Importance of the αC-helix in the cyclic nucleotide binding domain for the stable channel regulation and function of cyclic nucleotide gated ion channels in Arabidopsis

The involvement of cyclic nucleotide gated ion channels (CNGCs) in the signal transduction of animal light and odorant perception is well documented. Although plant CNGCs have recently been revealed to mediate multiple stress responses and developmental pathways, studies that aim to elucidate their structural and regulatory properties are still very much in their infancy. The structure–function relationship of plant CNGCs was investigated here by using the chimeric Arabidopsis AtCNGC11/12 gene that induces multiple defence responses in the Arabidopsis mutant constitutive expresser of PR genes 22 (cpr22) for the identification of functionally essential residues. A genetic screen for mutants that suppress cpr22-conferred phenotypes identified over 20 novel mutant alleles in AtCNGC11/12. One of these mutants, suppressor S58 possesses a single amino acid substitution, arginine 557 to cysteine, in the αC-helix of the cyclic nucleotide-binding domain (CNBD). The suppressor S58 lost all cpr22 related phenotypes, such as spontaneous cell death formation under ambient temperature conditions. However, these phenotypes were recovered at 16 °C suggesting that the stability of channel function is affected by temperature.
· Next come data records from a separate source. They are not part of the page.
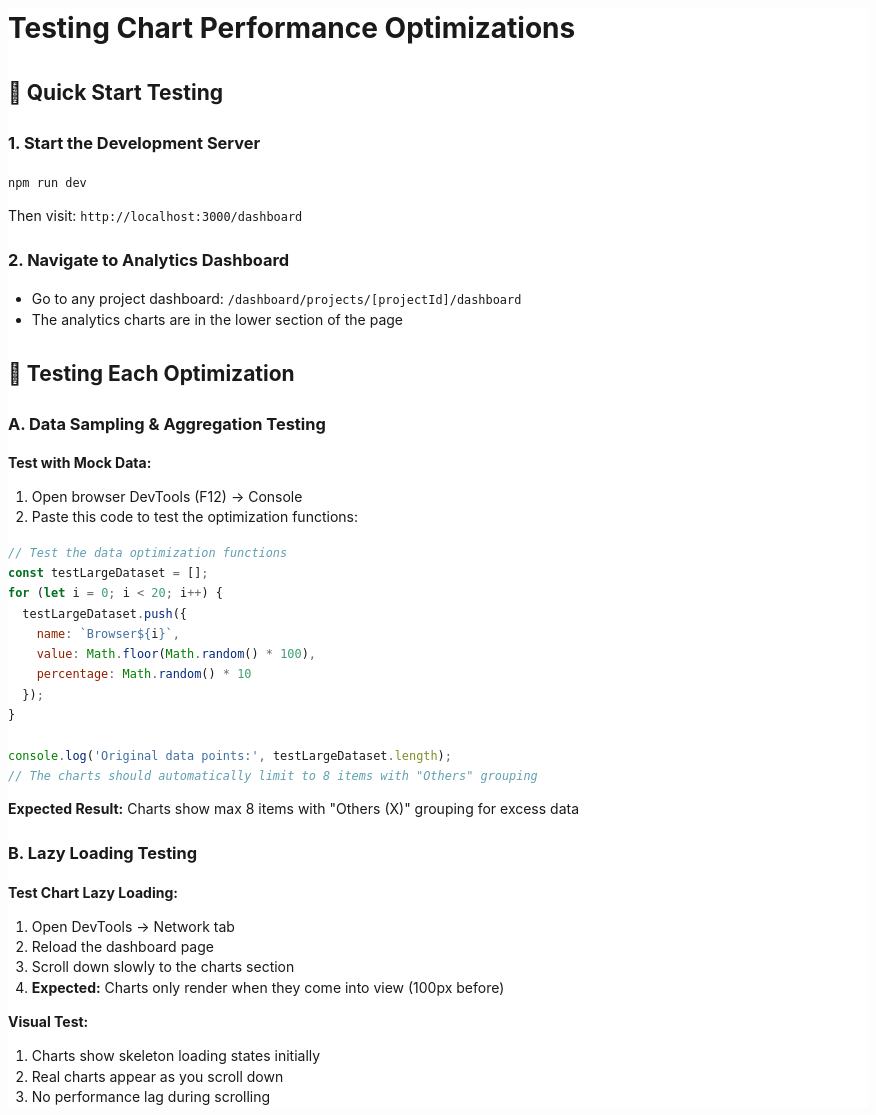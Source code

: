 # Testing Chart Performance Optimizations

## 🚀 Quick Start Testing

### 1. Start the Development Server
```bash
npm run dev
```
Then visit: `http://localhost:3000/dashboard`

### 2. Navigate to Analytics Dashboard
- Go to any project dashboard: `/dashboard/projects/[projectId]/dashboard`
- The analytics charts are in the lower section of the page

## 🧪 Testing Each Optimization

### A. Data Sampling & Aggregation Testing

**Test with Mock Data:**
1. Open browser DevTools (F12) → Console
2. Paste this code to test the optimization functions:

```javascript
// Test the data optimization functions
const testLargeDataset = [];
for (let i = 0; i < 20; i++) {
  testLargeDataset.push({
    name: `Browser${i}`,
    value: Math.floor(Math.random() * 100),
    percentage: Math.random() * 10
  });
}

console.log('Original data points:', testLargeDataset.length);
// The charts should automatically limit to 8 items with "Others" grouping
```

**Expected Result:** Charts show max 8 items with "Others (X)" grouping for excess data

### B. Lazy Loading Testing

**Test Chart Lazy Loading:**
1. Open DevTools → Network tab
2. Reload the dashboard page
3. Scroll down slowly to the charts section
4. **Expected:** Charts only render when they come into view (100px before)

**Visual Test:**
1. Charts show skeleton loading states initially
2. Real charts appear as you scroll down
3. No performance lag during scrolling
In silico modelling and site-directed mutagenesis analyses suggest that arginine 557 in the αC-helix of the CNBD is important for channel regulation, but not for basic function. Furthermore, another suppressor mutant, S136 that lacks the entire αC-helix due to a premature stop codon, lost channel function completely. Our data presented here indicate that the αC-helix is functionally important in plant CNGCs.